The plan is undeniably controversial, especially considering it would be unreasonable to see thriving online retailers pick up the slack for bricks-and-mortar businesses that are falling behind. In any case, innovation is at the heart of the survival of physical retail, and with the current surge in cross-channel trade sweeping the world, there is definitely still a market for profitable physical retail models.

It could be argued that iconic shopping strips have taken more of a hit in the UK than they have in Australia, especially considering online retail accounts for close to 20 percent of the UK’s total retail sales, while Australia is still sitting at less than 10 percent. However, a walk down Victoria’s once-thriving inner city shopping streets could see Aussie’s claiming the local market has been impacted as much as overseas counterparts.

In the 12-months since Amazon launched down under, Australians are yet to see too much of an impact on the local industry, with Nicola Clement, director and principal consultant at Meraki Digital and former global head of e-commerce at Smiggle saying Amazon isn’t too much of a threat to Australia… “yet”. “Many retailers so far haven’t seen the impacts from Amazon’s launch and while Amazon keeps putting out press releases talking up their successes, they’ve only just past year one, so all of their year on year stats were always going to look good,” she says. However, as the business starts to open more distribution centres, expand its Prime offerings and offer more sales and discounts, it will likely, in the long-term, become just as powerful in Australia as it is in other overseas markets.

But, Clement says there are opportunities for retailers to thrive in the current retail climate, even in the midst of Amazon, as long as they are “focused on selling to their customers, wherever the customer chooses to shop”, while also continuing to “innovate, create outstanding customer experiences and differentiate their direct channel offerings.

“The bigger issue, I think, is that many retailers are still putting their heads in the sand.”

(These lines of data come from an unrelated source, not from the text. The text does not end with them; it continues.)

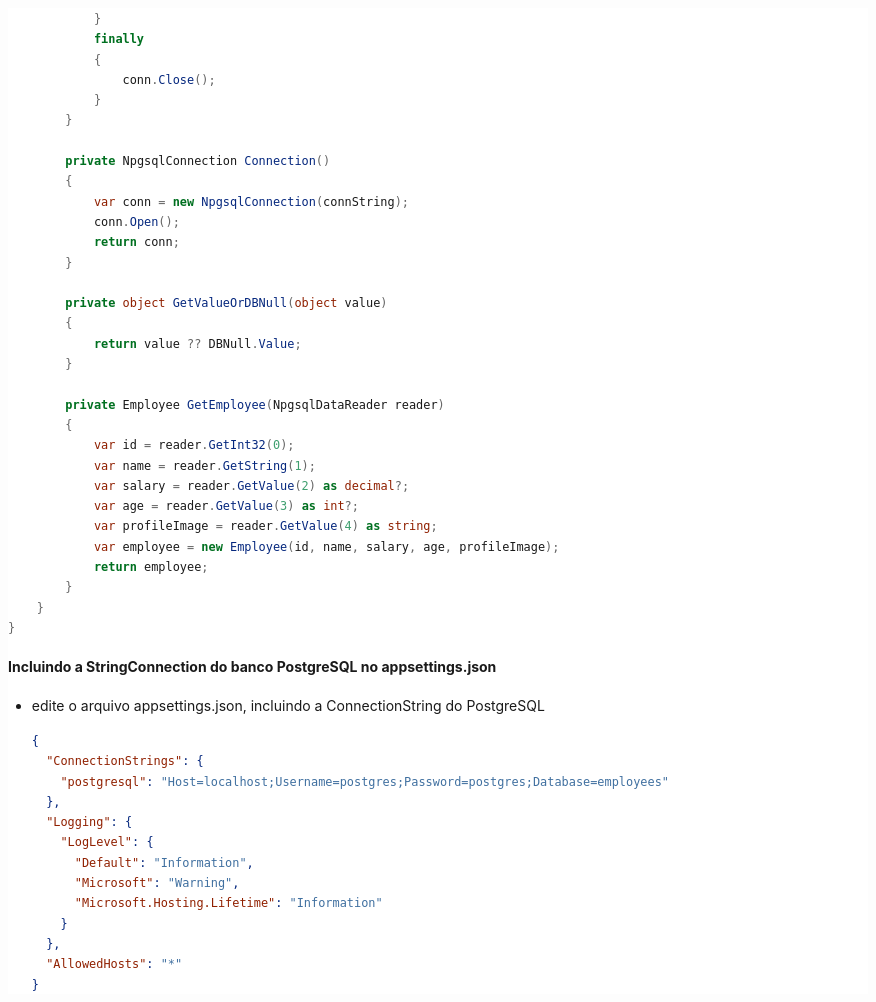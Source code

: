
  ```csharp
              }
              finally
              {
                  conn.Close();
              }
          }

          private NpgsqlConnection Connection()
          {
              var conn = new NpgsqlConnection(connString);
              conn.Open();
              return conn;
          }

          private object GetValueOrDBNull(object value)
          {
              return value ?? DBNull.Value;
          }

          private Employee GetEmployee(NpgsqlDataReader reader)
          {
              var id = reader.GetInt32(0);
              var name = reader.GetString(1);
              var salary = reader.GetValue(2) as decimal?;
              var age = reader.GetValue(3) as int?;
              var profileImage = reader.GetValue(4) as string;
              var employee = new Employee(id, name, salary, age, profileImage);
              return employee;
          }
      }
  }
  ```


#### Incluindo a StringConnection do banco PostgreSQL no appsettings.json

- edite o arquivo appsettings.json, incluindo a ConnectionString do PostgreSQL
  ```json
  {
    "ConnectionStrings": {
      "postgresql": "Host=localhost;Username=postgres;Password=postgres;Database=employees"
    },
    "Logging": {
      "LogLevel": {
        "Default": "Information",
        "Microsoft": "Warning",
        "Microsoft.Hosting.Lifetime": "Information"
      }
    },
    "AllowedHosts": "*"
  }
  ```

Despite the boldness of Ashley’solution to the booming online retail industry and struggling bricks-and-mortar one, his thoughts on the sector’s resurrection could resonate with traditional retailers that are struggling to make headwinds in the new digital economy, with brands like EB Games, BCF, Supercheap Auto, Harvey Norman and David Jones all reportedly seeing a drop in monthly visits YOY, according to a report by Mindshare and Neilsen Digital Ratings.